• Action item: Starting from the line containing "1.8880326168203244 × 10^270 |", write out the rest of the entries exactly, through the final line, including nothing else.

• Dataset records:
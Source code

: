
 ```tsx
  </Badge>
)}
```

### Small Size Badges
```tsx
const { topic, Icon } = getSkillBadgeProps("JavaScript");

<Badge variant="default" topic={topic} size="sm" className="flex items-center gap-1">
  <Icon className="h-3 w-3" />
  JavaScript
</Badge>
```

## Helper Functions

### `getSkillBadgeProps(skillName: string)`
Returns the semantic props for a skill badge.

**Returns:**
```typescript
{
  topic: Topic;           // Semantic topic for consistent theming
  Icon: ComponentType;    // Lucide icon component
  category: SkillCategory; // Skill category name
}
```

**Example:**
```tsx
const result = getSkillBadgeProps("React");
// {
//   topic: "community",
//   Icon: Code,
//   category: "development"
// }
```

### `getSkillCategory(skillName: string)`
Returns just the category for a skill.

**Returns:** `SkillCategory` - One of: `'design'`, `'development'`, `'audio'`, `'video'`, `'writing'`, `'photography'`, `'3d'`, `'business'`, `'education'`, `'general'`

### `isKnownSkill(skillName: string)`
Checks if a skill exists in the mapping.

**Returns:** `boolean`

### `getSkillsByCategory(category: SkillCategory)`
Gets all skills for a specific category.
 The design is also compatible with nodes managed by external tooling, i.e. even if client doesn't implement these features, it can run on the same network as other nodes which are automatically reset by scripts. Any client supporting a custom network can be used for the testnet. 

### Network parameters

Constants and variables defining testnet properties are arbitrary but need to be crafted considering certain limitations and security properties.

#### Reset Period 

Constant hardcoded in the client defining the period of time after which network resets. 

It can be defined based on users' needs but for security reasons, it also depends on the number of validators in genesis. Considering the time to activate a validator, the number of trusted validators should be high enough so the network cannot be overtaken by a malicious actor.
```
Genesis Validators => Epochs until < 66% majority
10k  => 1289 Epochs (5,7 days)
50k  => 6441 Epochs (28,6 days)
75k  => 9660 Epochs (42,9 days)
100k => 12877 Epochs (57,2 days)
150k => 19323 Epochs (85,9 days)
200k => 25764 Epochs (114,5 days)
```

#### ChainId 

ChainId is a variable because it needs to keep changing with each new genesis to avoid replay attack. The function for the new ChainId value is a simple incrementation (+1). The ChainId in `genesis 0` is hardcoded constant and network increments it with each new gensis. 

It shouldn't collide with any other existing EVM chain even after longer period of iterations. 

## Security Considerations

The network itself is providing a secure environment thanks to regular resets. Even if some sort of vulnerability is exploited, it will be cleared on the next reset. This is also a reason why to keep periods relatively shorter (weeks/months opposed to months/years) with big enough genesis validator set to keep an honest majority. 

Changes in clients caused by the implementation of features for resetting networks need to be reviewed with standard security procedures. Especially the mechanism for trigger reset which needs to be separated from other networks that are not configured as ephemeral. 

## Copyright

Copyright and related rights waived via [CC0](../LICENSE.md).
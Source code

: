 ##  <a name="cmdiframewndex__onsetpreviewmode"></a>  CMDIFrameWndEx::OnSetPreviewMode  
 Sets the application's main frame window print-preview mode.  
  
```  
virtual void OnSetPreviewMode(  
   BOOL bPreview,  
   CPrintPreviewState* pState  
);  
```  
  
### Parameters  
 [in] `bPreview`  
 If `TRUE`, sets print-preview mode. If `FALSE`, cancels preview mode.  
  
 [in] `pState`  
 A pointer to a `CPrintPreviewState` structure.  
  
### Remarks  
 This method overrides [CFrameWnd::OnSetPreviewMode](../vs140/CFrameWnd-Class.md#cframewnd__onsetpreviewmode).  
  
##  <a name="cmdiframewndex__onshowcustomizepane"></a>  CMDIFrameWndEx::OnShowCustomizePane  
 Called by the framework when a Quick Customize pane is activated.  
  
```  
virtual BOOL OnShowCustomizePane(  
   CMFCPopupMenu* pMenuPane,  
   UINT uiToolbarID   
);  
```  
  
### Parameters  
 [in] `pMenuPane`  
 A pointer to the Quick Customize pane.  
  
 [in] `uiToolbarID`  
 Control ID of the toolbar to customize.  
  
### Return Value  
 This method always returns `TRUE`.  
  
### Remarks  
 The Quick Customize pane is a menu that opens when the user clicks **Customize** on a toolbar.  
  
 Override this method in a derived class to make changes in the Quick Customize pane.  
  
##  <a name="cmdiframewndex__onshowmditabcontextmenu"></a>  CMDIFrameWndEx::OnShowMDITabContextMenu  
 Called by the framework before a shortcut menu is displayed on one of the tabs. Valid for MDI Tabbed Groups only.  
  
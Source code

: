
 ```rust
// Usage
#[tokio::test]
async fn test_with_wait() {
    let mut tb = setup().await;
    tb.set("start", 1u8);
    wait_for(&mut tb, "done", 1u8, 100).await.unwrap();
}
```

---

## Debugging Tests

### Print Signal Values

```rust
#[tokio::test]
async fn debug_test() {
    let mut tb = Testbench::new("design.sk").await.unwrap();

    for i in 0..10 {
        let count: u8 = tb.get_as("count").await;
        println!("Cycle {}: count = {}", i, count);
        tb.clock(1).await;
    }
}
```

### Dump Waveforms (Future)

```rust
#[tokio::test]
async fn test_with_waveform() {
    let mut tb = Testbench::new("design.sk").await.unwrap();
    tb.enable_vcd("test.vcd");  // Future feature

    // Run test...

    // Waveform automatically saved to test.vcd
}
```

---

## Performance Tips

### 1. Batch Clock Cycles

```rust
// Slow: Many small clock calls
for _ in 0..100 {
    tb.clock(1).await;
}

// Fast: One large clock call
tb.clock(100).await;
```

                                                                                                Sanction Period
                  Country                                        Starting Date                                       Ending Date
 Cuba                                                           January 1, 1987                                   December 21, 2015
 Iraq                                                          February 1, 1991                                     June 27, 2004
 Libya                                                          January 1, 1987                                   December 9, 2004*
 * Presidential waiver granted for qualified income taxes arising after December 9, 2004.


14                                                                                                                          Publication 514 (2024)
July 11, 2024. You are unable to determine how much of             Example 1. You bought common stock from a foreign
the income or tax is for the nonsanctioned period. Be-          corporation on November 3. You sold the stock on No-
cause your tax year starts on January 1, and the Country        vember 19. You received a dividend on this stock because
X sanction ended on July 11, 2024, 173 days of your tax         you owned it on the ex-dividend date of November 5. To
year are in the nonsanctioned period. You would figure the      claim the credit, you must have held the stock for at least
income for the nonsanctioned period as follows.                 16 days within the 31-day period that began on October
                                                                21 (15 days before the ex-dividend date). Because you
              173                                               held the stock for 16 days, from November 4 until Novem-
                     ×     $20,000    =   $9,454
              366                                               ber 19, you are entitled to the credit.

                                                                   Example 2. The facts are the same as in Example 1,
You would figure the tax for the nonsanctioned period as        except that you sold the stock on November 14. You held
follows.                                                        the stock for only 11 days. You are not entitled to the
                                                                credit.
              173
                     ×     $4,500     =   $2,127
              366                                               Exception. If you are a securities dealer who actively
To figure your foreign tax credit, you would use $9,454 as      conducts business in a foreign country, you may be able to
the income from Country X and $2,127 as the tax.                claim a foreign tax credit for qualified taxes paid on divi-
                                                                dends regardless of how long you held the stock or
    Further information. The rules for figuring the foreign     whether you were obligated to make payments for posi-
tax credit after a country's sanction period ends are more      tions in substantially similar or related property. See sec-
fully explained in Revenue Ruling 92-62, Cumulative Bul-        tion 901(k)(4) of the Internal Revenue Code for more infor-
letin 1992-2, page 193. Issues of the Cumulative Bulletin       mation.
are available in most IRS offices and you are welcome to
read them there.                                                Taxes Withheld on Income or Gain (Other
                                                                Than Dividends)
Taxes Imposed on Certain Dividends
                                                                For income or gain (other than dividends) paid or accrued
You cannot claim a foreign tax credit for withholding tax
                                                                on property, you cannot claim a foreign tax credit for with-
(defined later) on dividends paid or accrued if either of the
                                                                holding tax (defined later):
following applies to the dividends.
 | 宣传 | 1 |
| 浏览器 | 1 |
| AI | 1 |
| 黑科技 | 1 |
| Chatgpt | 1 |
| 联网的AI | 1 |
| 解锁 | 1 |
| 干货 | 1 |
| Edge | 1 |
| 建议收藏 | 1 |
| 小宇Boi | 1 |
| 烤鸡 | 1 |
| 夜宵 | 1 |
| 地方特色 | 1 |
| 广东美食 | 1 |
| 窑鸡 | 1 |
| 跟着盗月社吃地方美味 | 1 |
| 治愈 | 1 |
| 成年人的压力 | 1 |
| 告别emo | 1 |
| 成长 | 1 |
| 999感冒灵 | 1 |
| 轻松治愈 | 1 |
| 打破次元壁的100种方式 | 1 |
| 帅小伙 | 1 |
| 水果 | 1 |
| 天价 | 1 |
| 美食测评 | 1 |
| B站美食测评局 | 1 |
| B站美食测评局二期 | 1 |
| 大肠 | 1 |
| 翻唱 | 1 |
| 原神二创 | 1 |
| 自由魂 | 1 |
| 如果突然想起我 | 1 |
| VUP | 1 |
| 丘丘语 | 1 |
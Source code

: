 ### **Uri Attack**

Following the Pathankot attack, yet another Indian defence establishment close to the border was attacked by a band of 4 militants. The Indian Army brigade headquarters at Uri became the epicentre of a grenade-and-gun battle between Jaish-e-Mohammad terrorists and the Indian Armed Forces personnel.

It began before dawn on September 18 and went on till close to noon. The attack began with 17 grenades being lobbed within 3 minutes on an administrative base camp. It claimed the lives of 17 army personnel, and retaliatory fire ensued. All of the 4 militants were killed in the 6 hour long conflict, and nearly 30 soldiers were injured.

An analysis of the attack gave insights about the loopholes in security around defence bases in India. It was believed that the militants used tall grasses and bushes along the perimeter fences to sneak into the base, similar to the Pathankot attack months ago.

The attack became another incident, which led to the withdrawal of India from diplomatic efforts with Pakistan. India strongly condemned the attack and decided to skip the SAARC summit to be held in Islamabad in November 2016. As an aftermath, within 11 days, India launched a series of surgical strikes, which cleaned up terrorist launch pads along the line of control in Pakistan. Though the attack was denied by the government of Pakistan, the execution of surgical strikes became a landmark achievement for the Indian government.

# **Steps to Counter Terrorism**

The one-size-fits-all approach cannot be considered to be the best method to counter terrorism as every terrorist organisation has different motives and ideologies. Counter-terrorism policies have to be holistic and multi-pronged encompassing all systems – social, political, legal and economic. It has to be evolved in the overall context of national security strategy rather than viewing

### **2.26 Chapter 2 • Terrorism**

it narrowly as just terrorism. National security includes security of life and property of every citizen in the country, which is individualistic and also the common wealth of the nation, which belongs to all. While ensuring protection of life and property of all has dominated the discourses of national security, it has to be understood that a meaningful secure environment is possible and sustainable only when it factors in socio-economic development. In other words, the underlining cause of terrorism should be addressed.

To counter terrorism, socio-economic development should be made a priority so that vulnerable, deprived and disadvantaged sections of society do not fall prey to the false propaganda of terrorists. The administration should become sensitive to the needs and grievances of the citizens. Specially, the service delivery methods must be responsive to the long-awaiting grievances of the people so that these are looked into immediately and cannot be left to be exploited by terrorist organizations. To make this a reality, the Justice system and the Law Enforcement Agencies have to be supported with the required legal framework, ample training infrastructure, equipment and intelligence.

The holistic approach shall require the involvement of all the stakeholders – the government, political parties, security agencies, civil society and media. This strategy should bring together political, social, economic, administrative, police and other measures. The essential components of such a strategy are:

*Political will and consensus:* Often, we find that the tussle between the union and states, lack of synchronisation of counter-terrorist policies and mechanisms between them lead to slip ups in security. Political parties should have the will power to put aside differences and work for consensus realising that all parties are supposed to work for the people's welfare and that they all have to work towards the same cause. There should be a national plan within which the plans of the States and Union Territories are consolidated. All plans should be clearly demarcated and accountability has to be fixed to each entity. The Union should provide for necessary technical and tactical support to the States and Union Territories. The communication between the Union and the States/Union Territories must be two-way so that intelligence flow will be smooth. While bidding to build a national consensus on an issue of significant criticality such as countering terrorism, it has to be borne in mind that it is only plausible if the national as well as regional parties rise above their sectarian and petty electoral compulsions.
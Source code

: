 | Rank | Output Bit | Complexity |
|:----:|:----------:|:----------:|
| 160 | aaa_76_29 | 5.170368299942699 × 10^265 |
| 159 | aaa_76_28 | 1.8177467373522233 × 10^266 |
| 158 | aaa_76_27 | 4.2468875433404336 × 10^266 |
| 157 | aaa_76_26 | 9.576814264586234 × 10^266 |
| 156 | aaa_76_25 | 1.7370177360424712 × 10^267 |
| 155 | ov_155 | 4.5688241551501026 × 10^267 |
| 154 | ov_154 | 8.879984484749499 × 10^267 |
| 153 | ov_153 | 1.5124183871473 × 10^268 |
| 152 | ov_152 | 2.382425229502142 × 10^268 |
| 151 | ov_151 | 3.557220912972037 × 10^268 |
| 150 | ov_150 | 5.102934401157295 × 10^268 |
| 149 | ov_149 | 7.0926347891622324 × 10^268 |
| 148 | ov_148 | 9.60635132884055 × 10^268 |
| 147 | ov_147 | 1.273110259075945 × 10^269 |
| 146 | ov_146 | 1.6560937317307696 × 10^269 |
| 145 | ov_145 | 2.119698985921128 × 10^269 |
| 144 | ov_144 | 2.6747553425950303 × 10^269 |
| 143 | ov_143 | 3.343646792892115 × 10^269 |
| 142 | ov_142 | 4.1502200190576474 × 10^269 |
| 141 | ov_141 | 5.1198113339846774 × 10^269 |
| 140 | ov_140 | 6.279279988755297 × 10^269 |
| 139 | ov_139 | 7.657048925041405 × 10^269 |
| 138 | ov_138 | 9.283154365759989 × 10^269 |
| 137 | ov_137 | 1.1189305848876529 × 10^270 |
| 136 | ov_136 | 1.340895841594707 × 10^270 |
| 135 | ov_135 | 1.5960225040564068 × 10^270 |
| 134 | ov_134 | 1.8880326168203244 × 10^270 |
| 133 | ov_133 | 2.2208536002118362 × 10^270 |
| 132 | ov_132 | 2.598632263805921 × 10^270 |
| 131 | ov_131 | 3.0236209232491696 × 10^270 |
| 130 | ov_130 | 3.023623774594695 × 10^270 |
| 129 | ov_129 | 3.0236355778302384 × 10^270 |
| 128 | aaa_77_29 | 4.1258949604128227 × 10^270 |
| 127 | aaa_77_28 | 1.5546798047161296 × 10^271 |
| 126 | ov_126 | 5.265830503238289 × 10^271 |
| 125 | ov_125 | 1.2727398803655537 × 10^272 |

• Expected output:
| 134 | ov_134 | 1.8880326168203244 × 10^270 |
| 133 | ov_133 | 2.2208536002118362 × 10^270 |
| 132 | ov_132 | 2.598632263805921 × 10^270 |
| 131 | ov_131 | 3.0236209232491696 × 10^270 |
| 130 | ov_130 | 3.023623774594695 × 10^270 |
| 129 | ov_129 | 3.0236355778302384 × 10^270 |
| 128 | aaa_77_29 | 4.1258949604128227 × 10^270 |
| 127 | aaa_77_28 | 1.5546798047161296 × 10^271 |
| 126 | ov_126 | 5.265830503238289 × 10^271 |
| 125 | ov_125 | 1.2727398803655537 × 10^272 |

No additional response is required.